L1 Flashcards
(27 cards)
What is Machine Learning?
Learning from data to make predictions or extract knowledge.
Why is Machine Learning important?
- Massive growth of unstructured data: texts, audio, images, video.
- Knowledge discovery from abundant data
What is Supervised Learning?
Learning with input + labeled output.
- Classification (discrete output)
- Regression (continuous output)
What is Unsupervised Learning?
Learning with input only to find patterns or groups.
- e.g. Clustering news topics; Discovering trending topics on Twitter or in the news / Outlier detection (e.g. Fraud detection & security systems)
What is Reinforcement Learning?
Learning policies via interaction & reward.
- Reasoning under uncertainty to make optimal decisions
- how agents should to take actions in an environment to maximize some reward
- Other Types: Semi-supervised, Active Learning
What is a Model in Machine Learning?
Mathematical function linking input to output.
What are Score functions?
Measures of how well a model fits data.
What is Feature Selection?
Picking important features for a model.
What is Feature Extraction?
Transforming data into new features through mathematical operations.
What is Classification in Supervised Learning?
Predicting category/discrete output (e.g., pass/fail).
What is Regression in Supervised Learning?
Predicting numerical value/continuous output (e.g., salary, temperature).
What is a DummyClassifier?
Classifies data using simple strategies without generating insights.

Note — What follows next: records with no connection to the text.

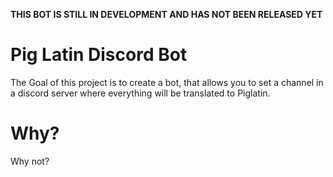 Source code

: **THIS BOT IS STILL IN DEVELOPMENT AND HAS NOT BEEN RELEASED YET**

# Pig Latin Discord Bot
The Goal of this project is to create a bot, that allows you to set a channel in a discord server where everything will be translated to Piglatin.

# Why?
Why not?
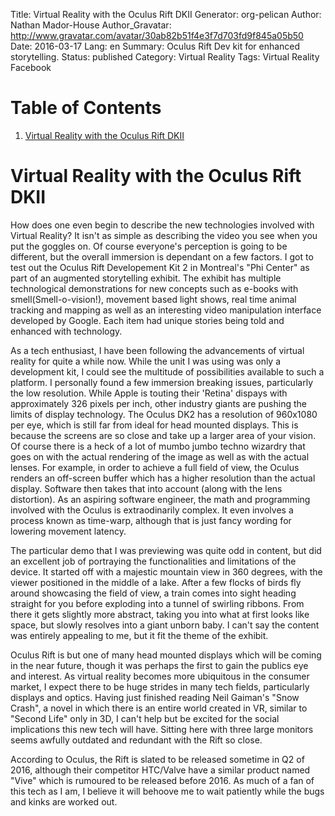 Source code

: Title: Virtual Reality with the Oculus Rift DKII
Generator: org-pelican
Author: Nathan Mador-House
Author_Gravatar: http://www.gravatar.com/avatar/30ab82b51f4e3f7d703fd9f845a05b50
Date: 2016-03-17
Lang: en
Summary: Oculus Rift Dev kit for enhanced storytelling.
Status: published
Category: Virtual Reality
Tags: Virtual Reality Facebook


# Table of Contents

1.  [Virtual Reality with the Oculus Rift DKII](#org7b744fa)



<a id="org7b744fa"></a>

# Virtual Reality with the Oculus Rift DKII

How does one even begin to describe the new technologies involved with Virtual Reality? It isn't as simple as describing the video you see when you put the goggles on. Of course everyone's perception is going to be different, but the overall immersion is dependant on a few factors. I got to test out the Oculus Rift Developement Kit 2 in Montreal's "Phi Center" as part of an augmented storytelling exhibit. The exhibit has multiple technological demonstrations for new concepts such as e-books with smell(Smell-o-vision!), movement based light shows, real time animal tracking and mapping as well as an interesting video manipulation interface developed by Google. Each item had unique stories being told and enhanced with technology.

As a tech enthusiast, I have been following the advancements of virtual reality for quite a while now. While the unit I was using was only a development kit, I could see the multitude of possibilities available to such a platform. I personally found a few immersion breaking issues, particularly the low resolution. While Apple is touting their 'Retina' dispays with approximately 326 pixels per inch, other industry giants are pushing the limits of display technology. The Oculus DK2 has a resolution of 960x1080 per eye, which is still far from ideal for head mounted displays. This is because the screens are so close and take up a larger area of your vision. Of course there is a heck of a lot of mumbo jumbo techno wizardry that goes on with the actual rendering of the image as well as with the actual lenses. For example, in order to achieve a full field of view, the Oculus renders an off-screen buffer which has a higher resolution than the actual display. Software then takes that into account (along with the lens distortion). As an aspiring software engineer, the math and programming involved with the Oculus is extraodinarily complex. It even involves a process known as time-warp, although that is just fancy wording for lowering movement latency.

The particular demo that I was previewing was quite odd in content, but did an excellent job of portraying the functionalities and limitations of the device. It started off with a majestic mountain view in 360 degrees, with the viewer positioned in the middle of a lake. After a few flocks of birds fly around showcasing the field of view, a train comes into sight heading straight for you before exploding into a tunnel of swirling ribbons. From there it gets slightly more abstract, taking you into what at first looks like space, but slowly resolves into a giant unborn baby. I can't say the content was entirely appealing to me, but it fit the theme of the exhibit.

Oculus Rift is but one of many head mounted displays which will be coming in the near future, though it was perhaps the first to gain the publics eye and interest. As virtual reality becomes more ubiquitous in the consumer market, I expect there to be huge strides in many tech fields, particularly displays and optics. Having just finished reading Neil Gaiman's "Snow Crash", a novel in which there is an entire world created in VR, similar to "Second Life" only in 3D, I can't help but be excited for the social implications this new tech will have. Sitting here with three large monitors seems awfully outdated and redundant with the Rift so close.

According to Oculus, the Rift is slated to be released sometime in Q2 of 2016, although their competitor HTC/Valve have a similar product named "Vive" which is rumoured to be released before 2016. As much of a fan of this tech as I am, I believe it will behoove me to wait patiently while the bugs and kinks are worked out.

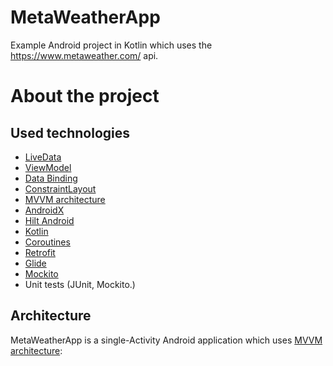 # MetaWeatherApp
Example Android project in Kotlin which uses the https://www.metaweather.com/ api.

# About the project

## Used technologies
- [LiveData](https://developer.android.com/topic/libraries/architecture/livedata)
- [ViewModel](https://developer.android.com/topic/libraries/architecture/viewmodel)
- [Data Binding](https://developer.android.com/topic/libraries/data-binding)
- [ConstraintLayout](https://developer.android.com/training/constraint-layout)
- [MVVM architecture](https://developer.android.com/jetpack/docs/guide)
- [AndroidX](https://developer.android.com/jetpack/androidx)
- [Hilt Android](https://developer.android.com/training/dependency-injection/hilt-android)
- [Kotlin](https://kotlinlang.org/)
- [Coroutines](https://kotlinlang.org/docs/reference/coroutines-overview.html)
- [Retrofit](https://square.github.io/retrofit/)
- [Glide](https://bumptech.github.io/glide/)
- [Mockito](https://site.mockito.org/)
- Unit tests (JUnit, Mockito.)

## Architecture

MetaWeatherApp is a single-Activity Android application which uses [MVVM architecture](https://developer.android.com/jetpack/docs/guide):

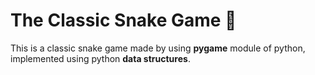 # The Classic Snake Game 🐍
 This is a classic snake game made by using **pygame** module of python, implemented using python **data structures**.
 

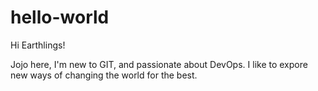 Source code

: # hello-world

Hi Earthlings!

Jojo here, I'm new to GIT, and passionate about DevOps. 
I like to expore new ways of changing the world for the best. 
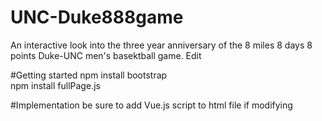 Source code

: # UNC-Duke888game
An interactive look into the three year anniversary of the 8 miles 8 days 8 points Duke-UNC men's basektball game. Edit

#Getting started
npm install bootstrap
<br>
npm install fullPage.js

#Implementation
be sure to add Vue.js script to html file if modifying 

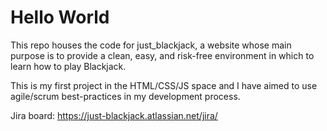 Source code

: # Hello World

This repo houses the code for just_blackjack, a website whose main purpose is to provide a clean, easy, and risk-free environment in which to learn how to play Blackjack.

This is my first project in the HTML/CSS/JS space and I have aimed to use agile/scrum best-practices in my development process.

Jira board: https://just-blackjack.atlassian.net/jira/ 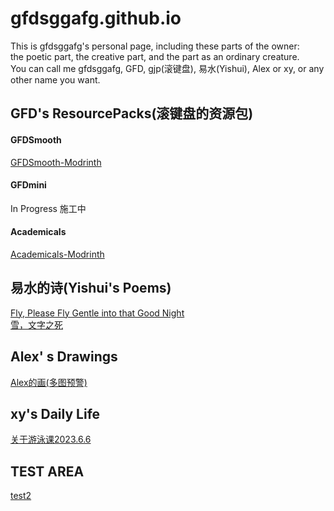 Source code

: # gfdsggafg.github.io
This is gfdsggafg's personal page, including these parts of the owner:\
the poetic part, the creative part, and the part as an ordinary creature.\
You can call me gfdsggafg, GFD, gjp(滚键盘), 易水(Yishui), Alex or xy, or any other name you want.
## GFD's ResourcePacks(滚键盘的资源包)
#### GFDSmooth
<a href="https://modrinth.com/resourcepack/gfdsmooth/" target="_blank">GFDSmooth-Modrinth</a>
#### GFDmini
In Progress 施工中
#### Academicals
<a href="https://modrinth.com/resourcepack/academicals/" target="_blank">Academicals-Modrinth</a>
## 易水的诗(Yishui's Poems)
<a href="poems/that_good_night.html">Fly, Please Fly Gentle into that Good Night</a>\
<a href="poems/the_death_of_the_words.html">雪，文字之死</a>
## Alex' s Drawings
<a href="drawings/Alex_Drawings.html">Alex的画(多图预警)</a>
## xy's Daily Life
<a href="daily/swimming_class.md">关于游泳课2023.6.6</a>
## TEST AREA
<a href="https://gfdsggafg.github.io/test.md">test2</a>
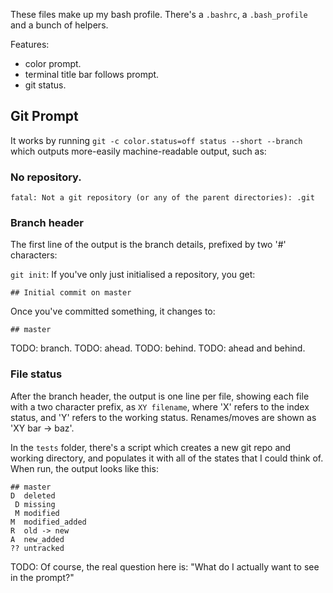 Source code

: These files make up my bash profile. There's a `.bashrc`, a `.bash_profile` and a bunch of helpers.

Features:
 - color prompt.
 - terminal title bar follows prompt.
 - git status.

## Git Prompt

It works by running `git -c color.status=off status --short --branch` which outputs more-easily machine-readable output, such as:

### No repository.

    fatal: Not a git repository (or any of the parent directories): .git

### Branch header

The first line of the output is the branch details, prefixed by two '#' characters:

`git init`: If you've only just initialised a repository, you get:

    ## Initial commit on master

Once you've committed something, it changes to:

    ## master

TODO: branch.
TODO: ahead.
TODO: behind.
TODO: ahead and behind.

### File status

After the branch header, the output is one line per file, showing each file with a two character prefix, as `XY filename`, where 'X' refers to the index status, and 'Y' refers to the working status. Renames/moves are shown as 'XY bar -> baz'.

In the `tests` folder, there's a script which creates a new git repo and working directory, and populates it with all of the states that I could think of. When run, the output looks like this:

    ## master
    D  deleted
     D missing
     M modified
    M  modified_added
    R  old -> new
    A  new_added
    ?? untracked

TODO: Of course, the real question here is: "What do I actually want to see in the prompt?"

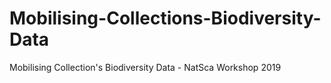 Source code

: # Mobilising-Collections-Biodiversity-Data
Mobilising Collection's Biodiversity Data - NatSca Workshop 2019
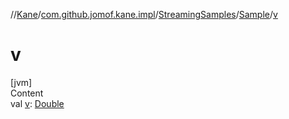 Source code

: //[Kane](../../../index.md)/[com.github.jomof.kane.impl](../../index.md)/[StreamingSamples](../index.md)/[Sample](index.md)/[v](v.md)



# v  
[jvm]  
Content  
val [v](v.md): [Double](https://kotlinlang.org/api/latest/jvm/stdlib/kotlin/-double/index.html)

- Do not generate any insight about data
- Baseline models to compare against other more complex classifiers/regressors using naive strategies (mean, mode)
What types of data are used in Machine Learning?
- Images - Numeric arrays (RGB values for each pixel)
- Text - Needs preprocessing (e.g., tokenization); Words/ Letters need to be converted in a format computers can understand
What is the purpose of Scaling in preprocessing?
To standardize input numerical attributes with different scales.
What is the Standard Scaler?
Transforms data to have a mean of 0 and a standard deviation of 1.
- good for normal distributions)
- common method in data normalization (good for non-skewed data)
- z = x - mean / s.d
What is the Robust Scaler?
Uses median and IQR to handle outliers.
- better for skewed data
What is the MinMax Scaler?
Rescales data to a specified range, usually [0, 1].
What does Normalizer do?
Normalizes row-wise vector norms.
- (used only when direction matters)
- Each row of data rescaled so its norm becomes 1
- helpful for histograms
What are Univariate Transformations?
- Transformations like Log, power, Box-Cox to make data more Gaussian.
- Parameters automatically estimated so skewness minimized & variance stabilized
What is Binning?
- Grouping numeric values into intervals for simplification.
- Good for models with few parameters (e.g. regression); not effective for models with many parameters (e.g. decision tree)
What is the purpose of Train/Test Split?
Prevents overfitting by evaluating model performance on separate data.
What is Cross-Validation?
Evaluating a model’s ability to predict new data.
- Detect overfitting / selection bias
What is K-Fold Cross-Validation?
Splitting data into K parts for training and testing.
What is Leave-One-Out Cross-Validation?
An extreme version of K-Fold where each observation is used as a test set once.